[DATA EXTRACTS]
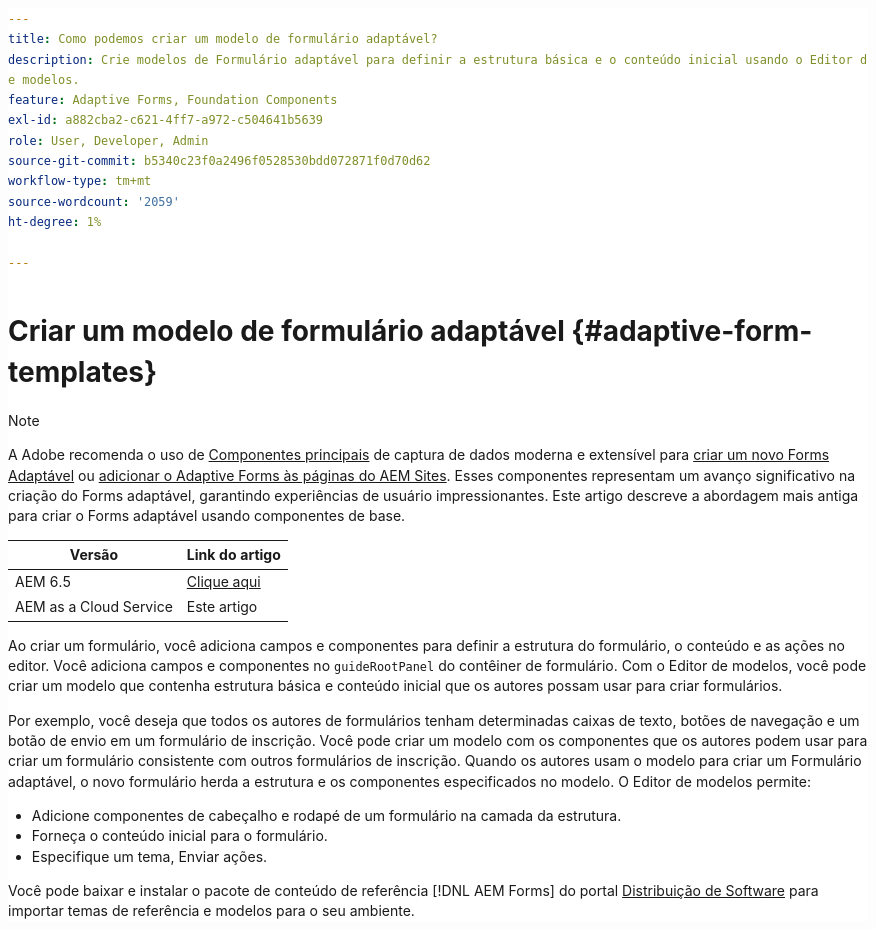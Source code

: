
 ```yaml
---
title: Como podemos criar um modelo de formulário adaptável?
description: Crie modelos de Formulário adaptável para definir a estrutura básica e o conteúdo inicial usando o Editor de modelos.
feature: Adaptive Forms, Foundation Components
exl-id: a882cba2-c621-4ff7-a972-c504641b5639
role: User, Developer, Admin
source-git-commit: b5340c23f0a2496f0528530bdd072871f0d70d62
workflow-type: tm+mt
source-wordcount: '2059'
ht-degree: 1%

---
```


# Criar um modelo de formulário adaptável {#adaptive-form-templates}

>[!NOTE]
>
> A Adobe recomenda o uso de [Componentes principais](https://experienceleague.adobe.com/docs/experience-manager-core-components/using/adaptive-forms/introduction.html?lang=pt-BR) de captura de dados moderna e extensível para [criar um novo Forms Adaptável](/help/forms/creating-adaptive-form-core-components.md) ou [adicionar o Adaptive Forms às páginas do AEM Sites](/help/forms/create-or-add-an-adaptive-form-to-aem-sites-page.md). Esses componentes representam um avanço significativo na criação do Forms adaptável, garantindo experiências de usuário impressionantes. Este artigo descreve a abordagem mais antiga para criar o Forms adaptável usando componentes de base.

| Versão | Link do artigo |
| -------- | ---------------------------- |
| AEM 6.5 | [Clique aqui](https://experienceleague.adobe.com/docs/experience-manager-65/forms/adaptive-forms-advanced-authoring/template-editor.html?lang=pt-BR) |
| AEM as a Cloud Service | Este artigo |

Ao criar um formulário, você adiciona campos e componentes para definir a estrutura do formulário, o conteúdo e as ações no editor. Você adiciona campos e componentes no `guideRootPanel` do contêiner de formulário. Com o Editor de modelos, você pode criar um modelo que contenha estrutura básica e conteúdo inicial que os autores possam usar para criar formulários.

Por exemplo, você deseja que todos os autores de formulários tenham determinadas caixas de texto, botões de navegação e um botão de envio em um formulário de inscrição. Você pode criar um modelo com os componentes que os autores podem usar para criar um formulário consistente com outros formulários de inscrição. Quando os autores usam o modelo para criar um Formulário adaptável, o novo formulário herda a estrutura e os componentes especificados no modelo. O Editor de modelos permite:

* Adicione componentes de cabeçalho e rodapé de um formulário na camada da estrutura.
* Forneça o conteúdo inicial para o formulário.
* Especifique um tema, Enviar ações.

Você pode baixar e instalar o pacote de conteúdo de referência [!DNL AEM Forms] do portal [Distribuição de Software](https://experience.adobe.com/#/downloads/content/software-distribution/en/aemcloud.html) para importar temas de referência e modelos para o seu ambiente.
[/DATA EXTRACTS]
**EXERCISE DESCRIPTION**
Search the data for "artigo". Copy each line that has it.

**ANSWER AREA**
> A Adobe recomenda o uso de [Componentes principais](https://experienceleague.adobe.com/docs/experience-manager-core-components/using/adaptive-forms/introduction.html?lang=pt-BR) de captura de dados moderna e extensível para [criar um novo Forms Adaptável](/help/forms/creating-adaptive-form-core-components.md) ou [adicionar o Adaptive Forms às páginas do AEM Sites](/help/forms/create-or-add-an-adaptive-form-to-aem-sites-page.md). Esses componentes representam um avanço significativo na criação do Forms adaptável, garantindo experiências de usuário impressionantes. Este artigo descreve a abordagem mais antiga para criar o Forms adaptável usando componentes de base.
| Versão | Link do artigo |
| AEM as a Cloud Service | Este artigo |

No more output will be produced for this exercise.